Here are four more examples.
Walthamstow Central to Walthamstow Queen's Road is a bespoke outdoor link added in 2014. Wanstead Park to Forest Gate is a simple 3-minuter down Woodford Road. Clapham High Street to Clapham North is even quicker than that, if the traffic lights are in your favour. And Catford to Catford Bridge confirms it's not just the Overground which merits the new symbol.
But not every eligible interchange gets a walking man.
Transferring from White City to Wood Lane definitely involves walking down the pavement, but doesn't have a symbol. Getting from one Hammersmith station to the other requires negotiating two pedestrian crossings, but that doesn't have a symbol either.
I did have a theory that, because this is the Rail & Tube map, Underground-only connections don't count. But that theory instantly collapses at Shepherd's Bush, which has Underground and Overground stations on opposite sides of a road, and there's no symbol there either. If there is a rule, it's not being applied consistently.
Importantly, this isn't about showing all the possible walking routes, it's about labelling the existing interchanges. Bayswater to Queensway is famously walkable, but isn't an interchange, so doesn't get a symbol. Battersea Park and Queenstown Road are almost as close, but have never shared a connection on the map, so they don't get one either.
There are only two more interchanges marked on the map, one at Fenchurch Street/Tower Gateway/Tower Hill and the other at Hackney Downs/Hackney Central.
Except hang on, the walking man symbol between the two Hackneys is incorrect. A connecting walkway was opened in 2015, and this no longer requires going anywhere near a pavement, so whoever labelled the map shouldn't have put this in. Meanwhile Bow Road to Bow Church should absolutely definitely have one, but doesn't. And both ends of the cablecar should have one, but neither does. The whole thing is a mess of contradictions, which is pretty much what we've come to expect.
Indeed I hope nobody ever tries to shoehorn this particular symbol onto the actual tube map, which is overloaded enough with superfluous information, and doesn't need more.

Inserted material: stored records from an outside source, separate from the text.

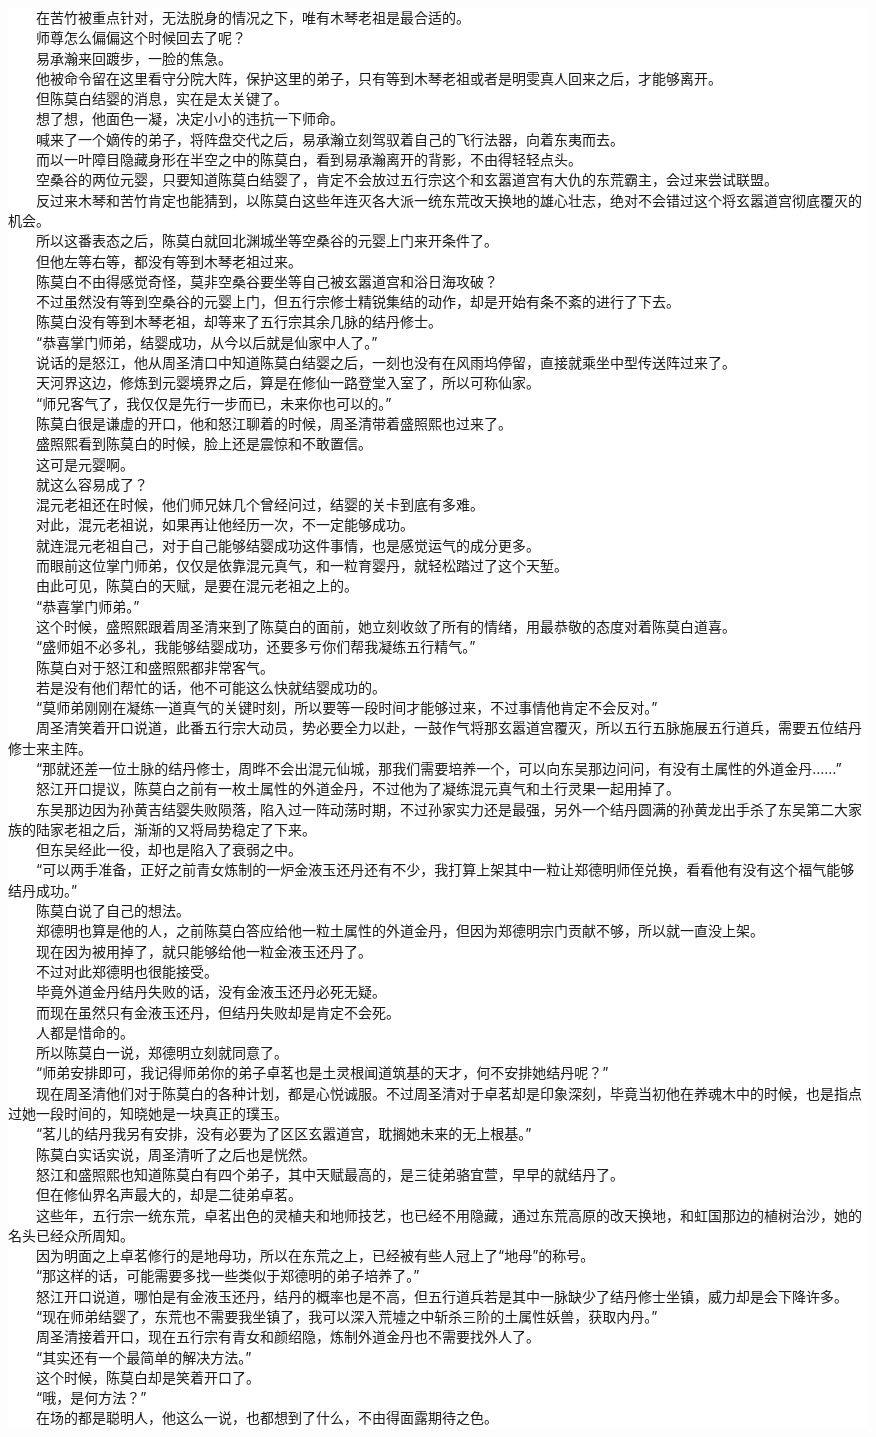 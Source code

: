 　　在苦竹被重点针对，无法脱身的情况之下，唯有木琴老祖是最合适的。  
　　师尊怎么偏偏这个时候回去了呢？  
　　易承瀚来回踱步，一脸的焦急。  
　　他被命令留在这里看守分院大阵，保护这里的弟子，只有等到木琴老祖或者是明雯真人回来之后，才能够离开。  
　　但陈莫白结婴的消息，实在是太关键了。  
　　想了想，他面色一凝，决定小小的违抗一下师命。  
　　喊来了一个嫡传的弟子，将阵盘交代之后，易承瀚立刻驾驭着自己的飞行法器，向着东夷而去。  
　　而以一叶障目隐藏身形在半空之中的陈莫白，看到易承瀚离开的背影，不由得轻轻点头。  
　　空桑谷的两位元婴，只要知道陈莫白结婴了，肯定不会放过五行宗这个和玄嚣道宫有大仇的东荒霸主，会过来尝试联盟。  
　　反过来木琴和苦竹肯定也能猜到，以陈莫白这些年连灭各大派一统东荒改天换地的雄心壮志，绝对不会错过这个将玄嚣道宫彻底覆灭的机会。  
　　所以这番表态之后，陈莫白就回北渊城坐等空桑谷的元婴上门来开条件了。  
　　但他左等右等，都没有等到木琴老祖过来。  
　　陈莫白不由得感觉奇怪，莫非空桑谷要坐等自己被玄嚣道宫和浴日海攻破？  
　　不过虽然没有等到空桑谷的元婴上门，但五行宗修士精锐集结的动作，却是开始有条不紊的进行了下去。  
　　陈莫白没有等到木琴老祖，却等来了五行宗其余几脉的结丹修士。  
　　“恭喜掌门师弟，结婴成功，从今以后就是仙家中人了。”  
　　说话的是怒江，他从周圣清口中知道陈莫白结婴之后，一刻也没有在风雨坞停留，直接就乘坐中型传送阵过来了。  
　　天河界这边，修炼到元婴境界之后，算是在修仙一路登堂入室了，所以可称仙家。  
　　“师兄客气了，我仅仅是先行一步而已，未来你也可以的。”  
　　陈莫白很是谦虚的开口，他和怒江聊着的时候，周圣清带着盛照熙也过来了。  
　　盛照熙看到陈莫白的时候，脸上还是震惊和不敢置信。  
　　这可是元婴啊。  
　　就这么容易成了？  
　　混元老祖还在时候，他们师兄妹几个曾经问过，结婴的关卡到底有多难。  
　　对此，混元老祖说，如果再让他经历一次，不一定能够成功。  
　　就连混元老祖自己，对于自己能够结婴成功这件事情，也是感觉运气的成分更多。  
　　而眼前这位掌门师弟，仅仅是依靠混元真气，和一粒育婴丹，就轻松踏过了这个天堑。  
　　由此可见，陈莫白的天赋，是要在混元老祖之上的。  
　　“恭喜掌门师弟。”  
　　这个时候，盛照熙跟着周圣清来到了陈莫白的面前，她立刻收敛了所有的情绪，用最恭敬的态度对着陈莫白道喜。  
　　“盛师姐不必多礼，我能够结婴成功，还要多亏你们帮我凝练五行精气。”  
　　陈莫白对于怒江和盛照熙都非常客气。  
　　若是没有他们帮忙的话，他不可能这么快就结婴成功的。  
　　“莫师弟刚刚在凝练一道真气的关键时刻，所以要等一段时间才能够过来，不过事情他肯定不会反对。”  
　　周圣清笑着开口说道，此番五行宗大动员，势必要全力以赴，一鼓作气将那玄嚣道宫覆灭，所以五行五脉施展五行道兵，需要五位结丹修士来主阵。  
　　“那就还差一位土脉的结丹修士，周晔不会出混元仙城，那我们需要培养一个，可以向东吴那边问问，有没有土属性的外道金丹……”  
　　怒江开口提议，陈莫白之前有一枚土属性的外道金丹，不过他为了凝练混元真气和土行灵果一起用掉了。  
　　东吴那边因为孙黄吉结婴失败陨落，陷入过一阵动荡时期，不过孙家实力还是最强，另外一个结丹圆满的孙黄龙出手杀了东吴第二大家族的陆家老祖之后，渐渐的又将局势稳定了下来。  
　　但东吴经此一役，却也是陷入了衰弱之中。  
　　“可以两手准备，正好之前青女炼制的一炉金液玉还丹还有不少，我打算上架其中一粒让郑德明师侄兑换，看看他有没有这个福气能够结丹成功。”  
　　陈莫白说了自己的想法。  
　　郑德明也算是他的人，之前陈莫白答应给他一粒土属性的外道金丹，但因为郑德明宗门贡献不够，所以就一直没上架。  
　　现在因为被用掉了，就只能够给他一粒金液玉还丹了。  
　　不过对此郑德明也很能接受。  
　　毕竟外道金丹结丹失败的话，没有金液玉还丹必死无疑。  
　　而现在虽然只有金液玉还丹，但结丹失败却是肯定不会死。  
　　人都是惜命的。  
　　所以陈莫白一说，郑德明立刻就同意了。  
　　“师弟安排即可，我记得师弟你的弟子卓茗也是土灵根闻道筑基的天才，何不安排她结丹呢？”  
　　现在周圣清他们对于陈莫白的各种计划，都是心悦诚服。不过周圣清对于卓茗却是印象深刻，毕竟当初他在养魂木中的时候，也是指点过她一段时间的，知晓她是一块真正的璞玉。  
　　“茗儿的结丹我另有安排，没有必要为了区区玄嚣道宫，耽搁她未来的无上根基。”  
　　陈莫白实话实说，周圣清听了之后也是恍然。  
　　怒江和盛照熙也知道陈莫白有四个弟子，其中天赋最高的，是三徒弟骆宜萱，早早的就结丹了。  
　　但在修仙界名声最大的，却是二徒弟卓茗。  
　　这些年，五行宗一统东荒，卓茗出色的灵植夫和地师技艺，也已经不用隐藏，通过东荒高原的改天换地，和虹国那边的植树治沙，她的名头已经众所周知。  
　　因为明面之上卓茗修行的是地母功，所以在东荒之上，已经被有些人冠上了“地母”的称号。  
　　“那这样的话，可能需要多找一些类似于郑德明的弟子培养了。”  
　　怒江开口说道，哪怕是有金液玉还丹，结丹的概率也是不高，但五行道兵若是其中一脉缺少了结丹修士坐镇，威力却是会下降许多。  
　　“现在师弟结婴了，东荒也不需要我坐镇了，我可以深入荒墟之中斩杀三阶的土属性妖兽，获取内丹。”  
　　周圣清接着开口，现在五行宗有青女和颜绍隐，炼制外道金丹也不需要找外人了。  
　　“其实还有一个最简单的解决方法。”  
　　这个时候，陈莫白却是笑着开口了。  
　　“哦，是何方法？”  
　　在场的都是聪明人，他这么一说，也都想到了什么，不由得面露期待之色。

While you're staring at the Bow area, allow me to draw your attention to the newly-appeared 'c2c limited service'. Consider the line from Fenchurch Street to Southend and Shoeburyness. At weekends two trains an hour depart from Liverpool Street via Stratford, rather than taking the usual route, and this limited service has now been shown as red tramlines on the map. That's fine. But someone's also added red tramlines linking Fenchurch Street to Stratford, which is odd, because there are no timetabled services along this route whatsoever.
The rogue extra line crosses the centre of Bow Road, and is occasionally used for moving empty stock. Very (very) occasionally it might get used during engineering works, but it has no absolutely place on a map of the rail network in London and the South East. The spaghetti-like mess of lines through Bow is bad enough already, and with Crossrail due to add an extra purple fork next year it can only get worse. No other 'unused' lines have been added to the map elsewhere, only this one, which suggests either overzealous inclusivity or a careless error.
Still, at least they remembered to include New Addington.